Task description -> Restate word for word the lines of the entries below, starting with the line that holds "## Ændringer i 2.1 ##" and ending with the line that holds "til ujævne linjer.", and no others.

Working data ->
((

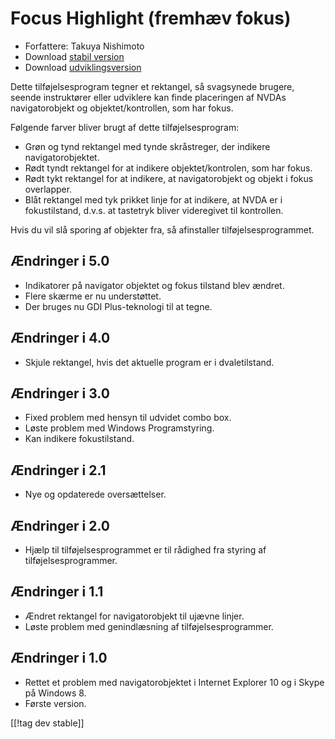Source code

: # Focus Highlight (fremhæv fokus) #

* Forfattere: Takuya Nishimoto
* Download [stabil version][2]
* Download [udviklingsversion][1]

Dette tilføjelsesprogram tegner et rektangel, så svagsynede brugere, seende
instruktører eller udviklere kan finde placeringen af NVDAs navigatorobjekt
og objektet/kontrollen, som har fokus.

Følgende farver bliver brugt af dette tilføjelsesprogram:

* Grøn og tynd rektangel med tynde skråstreger, der indikere
  navigatorobjektet.
* Rødt tyndt rektangel for at indikere objektet/kontrolen, som har fokus.
* Rødt tykt rektangel for at indikere, at navigatorobjekt og objekt i fokus
  overlapper.
* Blåt rektangel med tyk prikket linje for at indikere, at NVDA er i
  fokustilstand, d.v.s. at tastetryk bliver videregivet til kontrollen.

Hvis du vil slå sporing af objekter fra, så afinstaller
tilføjelsesprogrammet.

## Ændringer i 5.0 ##

* Indikatorer på navigator objektet og fokus tilstand blev ændret.
* Flere skærme er nu understøttet.
* Der bruges nu GDI Plus-teknologi til at tegne.

## Ændringer i 4.0 ##

* Skjule rektangel, hvis det aktuelle program er i dvaletilstand.

## Ændringer i 3.0 ##

* Fixed problem med hensyn til udvidet combo box.
* Løste problem med Windows Programstyring.
* Kan indikere fokustilstand.

## Ændringer i 2.1 ##

* Nye og opdaterede oversættelser.

## Ændringer i 2.0 ##

* Hjælp til tilføjelsesprogrammet er til rådighed fra styring af
  tilføjelsesprogrammer.

## Ændringer i 1.1 ##

* Ændret rektangel for navigatorobjekt til ujævne linjer.
* Løste problem med genindlæsning af tilføjelsesprogrammer.

## Ændringer i 1.0 ##

* Rettet et problem med navigatorobjektet i Internet Explorer 10 og i Skype
  på Windows 8.
* Første version.


[[!tag dev stable]]

[1]: https://addons.nvda-project.org/files/get.php?file=fh-dev

[2]: https://addons.nvda-project.org/files/get.php?file=fh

))

Answer section ->
## Ændringer i 2.1 ##

* Nye og opdaterede oversættelser.

## Ændringer i 2.0 ##

* Hjælp til tilføjelsesprogrammet er til rådighed fra styring af
  tilføjelsesprogrammer.

## Ændringer i 1.1 ##

* Ændret rektangel for navigatorobjekt til ujævne linjer.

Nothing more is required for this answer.